## Enter the Ridge: derivation and properties 2020-11-01

## Intro

Ridge regression is a linear (on parameters) regression technique. It was popularized in machine learning circles by Friedman, Hastie, Tibshirani and company, with the introduction of the elastic-net, that generalizes the Ridge when the LASSO weighting is set to zero. It's often taken as the benchmark that other algorithms are compared to, since it's a powerful yet simple technique that gives good results in practice. But it's root lay on deeper grounds. It's an estimation technique that trades reductions in variance for tolerable increases in bias.

One of it's main selling points is that it's a strictly convex optimization problem. That means that it has a single optimum solution, the global one. This solution can be found using the normal equations from ordinary least squares (OLS). Let's start from there.

## The ordinary least squares (OLS)

Arguably, linear regression is the first learning algorithm. It can also be shown to be at the basis of most statistical inference (sometimes quite out of sight). The problem statement is simple: minimize the residual sum of squares in the model below.

$y = \beta X + \epsilon$$y$, $\beta$ and $epsilon$ are row vectors, $X$ is a matrix with independent variables as rows and samples as columns. Our objective function, the residual sum of squares then is simply $\epsilon\epsilon^T$.

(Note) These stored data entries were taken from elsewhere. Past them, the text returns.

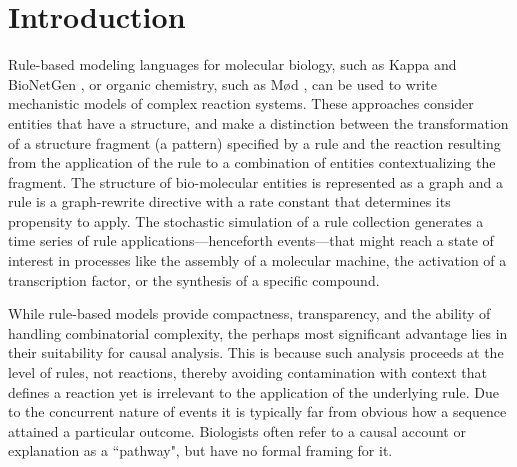 
\section{Introduction}\label{sec:intro}

Rule-based modeling languages for molecular biology, such as Kappa
\cite{DanosEtAl-CONCUR07} and BioNetGen \cite{bngl}, or organic chemistry, such
as M{\o}d \cite{moll}, can be used to write mechanistic models of complex
reaction systems. These approaches consider entities that have a structure, and
make a distinction between the transformation of a structure fragment (a
pattern) specified by a rule and the reaction resulting from the application of
the rule to a combination of entities contextualizing the fragment. The
structure of bio-molecular entities is represented as a graph and a rule is a
graph-rewrite directive with a rate constant that determines its propensity to
apply. The stochastic simulation of a rule collection generates a time series of
rule applications---henceforth events---that might reach a state of interest in
processes like the assembly of a molecular machine, the activation of a
transcription factor, or the synthesis of a specific compound.

While rule-based models provide compactness, transparency, and the ability of
handling combinatorial complexity, the perhaps most significant advantage lies
in their suitability for causal analysis. This is because such analysis proceeds
at the level of rules, not reactions, thereby avoiding contamination with
context that defines a reaction yet is irrelevant to the application of the
underlying rule. Due to the concurrent nature of events it is typically far from
obvious how a sequence attained a particular outcome. Biologists often refer to
a causal account or explanation as a ``pathway", but have no formal framing for
it.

$\mathcal L_\text{OLS} = \|\epsilon\|_2^2 = \sum_i^N (y_i-\beta X_i)^2 = \epsilon\epsilon^T =\\ (y - \beta X)(y - \beta X)^T$The minimum can be found by taking the derivative regarding $\beta$:

$\frac{\partial}{\partial \beta}\left(\epsilon\epsilon^T\right)=-2X(y-\beta X)^T$Setting this to zero we retrieve:

$yX^T=\beta XX^T$Solving for $\beta$:

$\beta = yX^T(XX^T)^{-1}$## The Ridge Regression problem statement

We obtained an estimator for the OLS coefficients. As all estimators, it has associated variance (the precision, the spread of the estimate's distribution) and bias (the accuracy, or the difference between the estimate and the true parameter). On bias, actually, the OLS estimator is unbiased. On the other hand, depending on the problem it can have quite large variance. For example, ill-posed ($n < p$) problems have unbounded variance.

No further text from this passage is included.